Galadriel watched him intently, waiting for more.
“I’d read about them of course, and even seen illustrations. Nothing could have prepared me for seeing them, though. They made my flesh creep. I just … wanted to make them go away. All of them.”
“Celeborn, I think we all know that feeling,” Galadriel admitted, putting her hand gently on his, and shuddering a little as she tried to free her mind of the image of the orc she’d killed, with its wretched, cracked and blackened skin, and its twisted, bent stature of one tall forced down by some unthinkable weight.
“The first kill was so easy. My sword slid right through it, but just as I was about to pull my weapon free, it…latched onto it. And I looked right down into its horrible, twisted face, leering at me, and its hollow eyes…” He looked up at her, grey eyes deep, and full of pain. “I saw gratitude.”
Still silent, Galadriel twined her fingers with his and held his hand a little tighter.
Staring at their clasped hands, Celeborn went on. “And I saw myself.”
Galadriel let her grip slacken. “Orcs are creatures of Morgoth, Celeborn,” she said coldly.
“They’re children of Iluvatar, no different than us.”
“You aren’t even making sense.”
“Aren’t I? Morgoth cannot make his own race of children any more than Aulë could. Morgoth can only twist what Iluvatar made.”
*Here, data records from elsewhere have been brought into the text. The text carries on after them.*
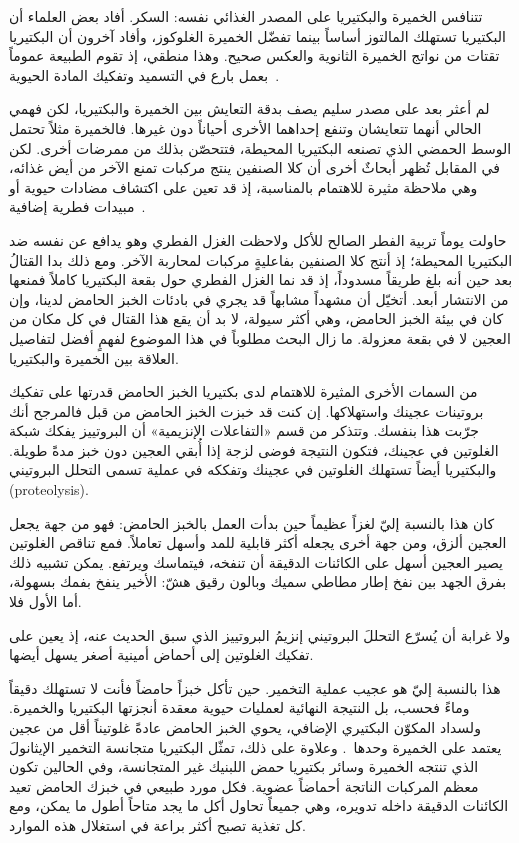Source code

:تتنافس الخميرة والبكتيريا على المصدر الغذائي نفسه: السكر. أفاد بعض العلماء أن البكتيريا تستهلك المالتوز أساساً بينما تفضّل الخميرة الغلوكوز، وأفاد آخرون أن البكتيريا تقتات من نواتج الخميرة الثانوية والعكس صحيح. وهذا منطقي، إذ تقوم الطبيعة عموماً بعمل بارع في التسميد وتفكيك المادة الحيوية~\cite{lactobacillus+sanfrancisco}.

لم أعثر بعد على مصدر سليم يصف بدقة التعايش بين الخميرة والبكتيريا، لكن فهمي الحالي أنهما تتعايشان وتنفع إحداهما الأخرى أحياناً دون غيرها. فالخميرة مثلاً تحتمل الوسط الحمضي الذي تصنعه البكتيريا المحيطة، فتتحصّن بذلك من ممرضات أخرى. لكن في المقابل تُظهر أبحاثٌ أخرى أن كلا الصنفين ينتج مركبات تمنع الآخر من أيض غذائه، وهي ملاحظة مثيرة للاهتمام بالمناسبة، إذ قد تعين على اكتشاف مضادات حيوية أو مبيدات فطرية إضافية~\cite{mold+lactic+acid+bacteria}.

حاولت يوماً تربية الفطر الصالح للأكل ولاحظت الغزل الفطري وهو يدافع عن نفسه ضد البكتيريا المحيطة؛ إذ أنتج كلا الصنفين بفاعليةٍ مركبات لمحاربة الآخر. ومع ذلك بدا القتالُ بعد حين أنه بلغ طريقاً مسدوداً، إذ قد نما الغزل الفطري حول بقعة البكتيريا كاملاً فمنعها من الانتشار أبعد. أتخيّل أن مشهداً مشابهاً قد يجري في بادئات الخبز الحامض لدينا، وإن كان في بيئة الخبز الحامض، وهي أكثر سيولة، لا بد أن يقع هذا القتال في كل مكان من العجين لا في بقعة معزولة. ما زال البحث مطلوباً في هذا الموضوع لفهمٍ أفضل لتفاصيل العلاقة بين الخميرة والبكتيريا.

من السمات الأخرى المثيرة للاهتمام لدى بكتيريا الخبز الحامض قدرتها على تفكيك بروتينات عجينك واستهلاكها. إن كنت قد خبزت الخبز الحامض من قبل فالمرجح أنك جرّبت هذا بنفسك. وتتذكر من قسم «التفاعلات الإنزيمية» أن البروتييز يفكك شبكة الغلوتين في عجينك، فتكون النتيجة فوضى لزجة إذا أُبقي العجين دون خبز مدةً طويلة. والبكتيريا أيضاً تستهلك الغلوتين في عجينك وتفككه في عملية تسمى التحلل البروتيني \textenglish{(proteolysis)}.

كان هذا بالنسبة إليّ لغزاً عظيماً حين بدأت العمل بالخبز الحامض: فهو من جهة يجعل العجين ألزق، ومن جهة أخرى يجعله أكثر قابلية للمد وأسهل تعاملاً. فمع تناقص الغلوتين يصير العجين أسهل على الكائنات الدقيقة أن تنفخه، فيتماسك ويرتفع. يمكن تشبيه ذلك بفرق الجهد بين نفخ إطار مطاطي سميك وبالون رقيق هشّ: الأخير ينفخ بفمك بسهولة، أما الأول فلا.

ولا غرابة أن يُسرّع التحللَ البروتيني إنزيمُ البروتييز الذي سبق الحديث عنه، إذ يعين على تفكيك الغلوتين إلى أحماض أمينية أصغر يسهل أيضها.

هذا بالنسبة إليّ هو عجيب عملية التخمير. حين تأكل خبزاً حامضاً فأنت لا تستهلك دقيقاً وماءً فحسب، بل النتيجة النهائية لعمليات حيوية معقدة أنجزتها البكتيريا والخميرة. ولسداد المكوّن البكتيري الإضافي، يحوي الخبز الحامض عادةً غلوتيناً أقل من عجين يعتمد على الخميرة وحدها~\cite{proteolysis+sourdough+bacteria}. وعلاوة على ذلك، تمثّل البكتيريا متجانسة التخمير الإيثانولَ الذي تنتجه الخميرة وسائر بكتيريا حمض اللبنيك غير المتجانسة، وفي الحالين تكون معظم المركبات الناتجة أحماضاً عضوية. فكل مورد طبيعي في خبزك الحامض تعيد الكائنات الدقيقة داخله تدويره، وهي جميعاً تحاول أكل ما يجد متاحاً أطول ما يمكن، ومع كل تغذية تصبح أكثر براعة في استغلال هذه الموارد.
“I know that, Celeborn,” Galadriel said tightly. “I’m as well read in lore as you. Are you suggesting,” she continued, “that the Halls of Mandos are full of those … creatures?” Her tone was scornful. “Whatever they originally were, they have long since ceased to be our kindred.”
“I’m suggesting,” Celeborn replied quietly, “that nothing Morgoth could do would ever shake Iluvatar’s love for his children, or his compassion for their misery. And I wonder…if the newest child of an orc looks any different than the children of the Elves.”
She wanted to silence him. Strike him or scorn him or anything that would make that abysmal, shining truth stop. But some things were stronger even than the will of the daughter of Finarfin.
“Galadriel, didn’t you ever wonder why orcs are so easy to kill? They want to die…”
She stared at him. His beautiful face reflected a painful mixture of compassion and revulsion, even as he thought about it.
“And I give them what they want,” Celeborn murmured numbly. “Iluvatar help me, I give them what they want.”